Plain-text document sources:
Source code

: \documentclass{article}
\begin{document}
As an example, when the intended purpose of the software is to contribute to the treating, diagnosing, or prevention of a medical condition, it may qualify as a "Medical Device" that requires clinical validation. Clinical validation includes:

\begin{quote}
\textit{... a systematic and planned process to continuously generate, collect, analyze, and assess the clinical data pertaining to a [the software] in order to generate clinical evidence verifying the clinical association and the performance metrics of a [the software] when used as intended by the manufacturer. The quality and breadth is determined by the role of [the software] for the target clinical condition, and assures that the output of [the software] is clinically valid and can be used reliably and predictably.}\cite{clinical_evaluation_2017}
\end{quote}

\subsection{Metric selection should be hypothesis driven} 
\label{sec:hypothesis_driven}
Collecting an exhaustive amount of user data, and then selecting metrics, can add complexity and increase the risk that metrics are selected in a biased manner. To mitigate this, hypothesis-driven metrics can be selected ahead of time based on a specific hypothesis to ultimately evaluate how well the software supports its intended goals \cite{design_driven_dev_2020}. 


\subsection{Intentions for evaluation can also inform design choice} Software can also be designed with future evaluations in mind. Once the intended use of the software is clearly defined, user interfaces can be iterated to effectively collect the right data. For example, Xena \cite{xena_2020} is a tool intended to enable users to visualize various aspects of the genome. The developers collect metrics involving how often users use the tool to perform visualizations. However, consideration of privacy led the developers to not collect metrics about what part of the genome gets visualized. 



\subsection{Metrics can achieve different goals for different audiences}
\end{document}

#### What is required:
Each record above has to be set down again, exactly and completely.

#### Solution for this exercise:
Source code

: \documentclass{article}
\begin{document}
As an example, when the intended purpose of the software is to contribute to the treating, diagnosing, or prevention of a medical condition, it may qualify as a "Medical Device" that requires clinical validation. Clinical validation includes:

\begin{quote}
\textit{... a systematic and planned process to continuously generate, collect, analyze, and assess the clinical data pertaining to a [the software] in order to generate clinical evidence verifying the clinical association and the performance metrics of a [the software] when used as intended by the manufacturer. The quality and breadth is determined by the role of [the software] for the target clinical condition, and assures that the output of [the software] is clinically valid and can be used reliably and predictably.}\cite{clinical_evaluation_2017}
\end{quote}

\subsection{Metric selection should be hypothesis driven} 
\label{sec:hypothesis_driven}
Collecting an exhaustive amount of user data, and then selecting metrics, can add complexity and increase the risk that metrics are selected in a biased manner. To mitigate this, hypothesis-driven metrics can be selected ahead of time based on a specific hypothesis to ultimately evaluate how well the software supports its intended goals \cite{design_driven_dev_2020}. 


\subsection{Intentions for evaluation can also inform design choice} Software can also be designed with future evaluations in mind. Once the intended use of the software is clearly defined, user interfaces can be iterated to effectively collect the right data. For example, Xena \cite{xena_2020} is a tool intended to enable users to visualize various aspects of the genome. The developers collect metrics involving how often users use the tool to perform visualizations. However, consideration of privacy led the developers to not collect metrics about what part of the genome gets visualized. 



\subsection{Metrics can achieve different goals for different audiences}
\end{document}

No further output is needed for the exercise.